La parola “sofferenza” deriva dal latino “sub ferre”, che significa “portare in basso”... per cui il suo opposto è quel “sollievo” che etimologicamente ha il senso di “innalzare, dal basso verso l'alto”.
Una “missione umanitaria” alla portata proprio di tutti consiste nel portare sollievo al prossimo, anche “solo” con una parola buona.

mercoledì 23 gennaio 2019

A poco a poco...

“Un albero il cui tronco si può a malapena abbracciare nasce da un minuscolo germoglio. Una torre alta nove piani incomincia con un mucchietto di terra. Un lungo viaggio di mille miglia si comincia col muovere un piede”.
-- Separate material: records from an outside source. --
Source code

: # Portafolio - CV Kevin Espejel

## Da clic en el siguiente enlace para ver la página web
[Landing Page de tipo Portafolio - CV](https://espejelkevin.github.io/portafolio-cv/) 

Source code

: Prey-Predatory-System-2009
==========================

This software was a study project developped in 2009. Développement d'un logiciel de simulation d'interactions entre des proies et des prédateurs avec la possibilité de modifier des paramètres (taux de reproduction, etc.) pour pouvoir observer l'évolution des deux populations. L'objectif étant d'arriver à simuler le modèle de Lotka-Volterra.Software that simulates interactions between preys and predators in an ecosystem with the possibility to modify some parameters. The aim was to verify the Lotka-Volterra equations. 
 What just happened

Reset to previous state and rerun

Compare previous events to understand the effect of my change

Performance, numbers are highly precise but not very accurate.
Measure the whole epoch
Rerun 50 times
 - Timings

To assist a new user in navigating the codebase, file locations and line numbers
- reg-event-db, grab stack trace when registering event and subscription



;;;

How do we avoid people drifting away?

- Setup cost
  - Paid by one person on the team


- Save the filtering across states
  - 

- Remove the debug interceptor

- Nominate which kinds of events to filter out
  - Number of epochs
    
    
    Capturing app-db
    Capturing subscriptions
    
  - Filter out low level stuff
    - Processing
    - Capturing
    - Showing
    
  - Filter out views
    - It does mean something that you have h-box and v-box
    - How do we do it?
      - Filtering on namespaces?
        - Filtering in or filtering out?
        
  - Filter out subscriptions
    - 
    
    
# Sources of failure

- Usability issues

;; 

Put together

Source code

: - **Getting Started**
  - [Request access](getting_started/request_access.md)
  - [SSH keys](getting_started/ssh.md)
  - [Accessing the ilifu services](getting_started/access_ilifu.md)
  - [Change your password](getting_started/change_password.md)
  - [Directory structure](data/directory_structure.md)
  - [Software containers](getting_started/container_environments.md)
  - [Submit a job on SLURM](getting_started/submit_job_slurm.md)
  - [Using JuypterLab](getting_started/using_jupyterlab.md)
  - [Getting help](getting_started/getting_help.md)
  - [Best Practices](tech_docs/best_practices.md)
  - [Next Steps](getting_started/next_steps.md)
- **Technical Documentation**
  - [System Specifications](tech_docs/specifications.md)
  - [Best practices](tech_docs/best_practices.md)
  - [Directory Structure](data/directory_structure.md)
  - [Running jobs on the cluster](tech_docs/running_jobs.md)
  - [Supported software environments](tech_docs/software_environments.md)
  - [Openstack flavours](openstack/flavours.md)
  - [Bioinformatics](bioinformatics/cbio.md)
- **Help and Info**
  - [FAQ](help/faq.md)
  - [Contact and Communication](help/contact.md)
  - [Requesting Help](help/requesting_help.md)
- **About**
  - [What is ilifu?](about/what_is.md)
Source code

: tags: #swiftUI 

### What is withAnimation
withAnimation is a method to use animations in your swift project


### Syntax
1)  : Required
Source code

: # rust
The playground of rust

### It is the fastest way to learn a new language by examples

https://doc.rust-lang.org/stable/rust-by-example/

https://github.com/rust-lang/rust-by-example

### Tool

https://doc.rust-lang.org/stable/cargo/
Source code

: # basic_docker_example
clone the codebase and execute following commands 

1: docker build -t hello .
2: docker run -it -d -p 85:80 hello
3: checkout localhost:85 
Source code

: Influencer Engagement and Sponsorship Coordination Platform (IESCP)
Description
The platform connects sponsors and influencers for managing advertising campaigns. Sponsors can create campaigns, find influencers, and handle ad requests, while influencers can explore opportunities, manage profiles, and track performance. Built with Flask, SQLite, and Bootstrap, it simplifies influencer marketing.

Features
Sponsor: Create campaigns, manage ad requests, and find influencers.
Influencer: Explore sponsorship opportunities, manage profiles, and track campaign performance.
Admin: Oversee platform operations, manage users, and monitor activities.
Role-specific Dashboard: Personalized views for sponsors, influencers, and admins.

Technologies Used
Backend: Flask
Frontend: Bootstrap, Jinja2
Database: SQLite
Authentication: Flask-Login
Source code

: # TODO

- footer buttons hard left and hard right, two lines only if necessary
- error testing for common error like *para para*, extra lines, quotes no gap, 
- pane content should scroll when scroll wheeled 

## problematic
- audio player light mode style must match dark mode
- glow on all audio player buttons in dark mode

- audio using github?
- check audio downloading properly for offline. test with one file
Questo semplice e basilare principio espresso da Lao Tse, è "di casa" anche in molte altre culture, come per esempio ci ricorda il proverbio persiano “A poco a poco un filo di lana diventa un tappeto”... e, trasportato sul piano interiore, esso si traduce in un invito a non scoraggiarsi di fronte alle dimensioni delle “imprese” di bontà che ciascuno è chiamato a compiere nella sua vita, perché anche i più lunghi percorsi si fanno... un passo alla volta.
E' anche in questo senso che si dà attuazione al noto principio evangelico “chi è fedele nel poco, lo è anche nel molto” (Lc 16,10).

venerdì 18 gennaio 2019

Dio è Onnipotente, tranne in un solo caso...

« Dio è Onnipotente, tranne in un solo caso:
Gli È impossibile fare a meno di amarci e quindi Lui non può mai tradirci.
Pentiti amaramente se in passato hai dubitato del Suo Amore per te.»

(Swami Roberto)

A differenza del senso prevalentemente dottrinale che il verbo “credere” ha oggi assunto nel comune uso religioso, nell'Ebraico biblico “credere” (’āman) ha il significato di “avere fiducia” in Dio.
Si tratta cioè di un "confidare" che è di fatto analogo alla piena fiducia con la quale un bambino, nei suoi primi anni di vita, cerca aiuto e protezione dai suoi genitori, ed è anche in questo senso che Gesù invita i suoi discepoli a “diventare come i bambini”… e poi per esempio si rivolge al Padre chiamandoLo anche “Abbà”, ovvero usando un vocabolo onomatopeico che riproduce il suono sillabico espresso dal bimbo quando, all'alba della sua vita, chiama il suo papà cercando in lui amore e protezione.
Tenere sempre vivo questo fiducioso abbandono nel Padre Nostro, significa “permetterGli” di aiutarci e proteggerci con l'onnipotenza del suo divino Amore.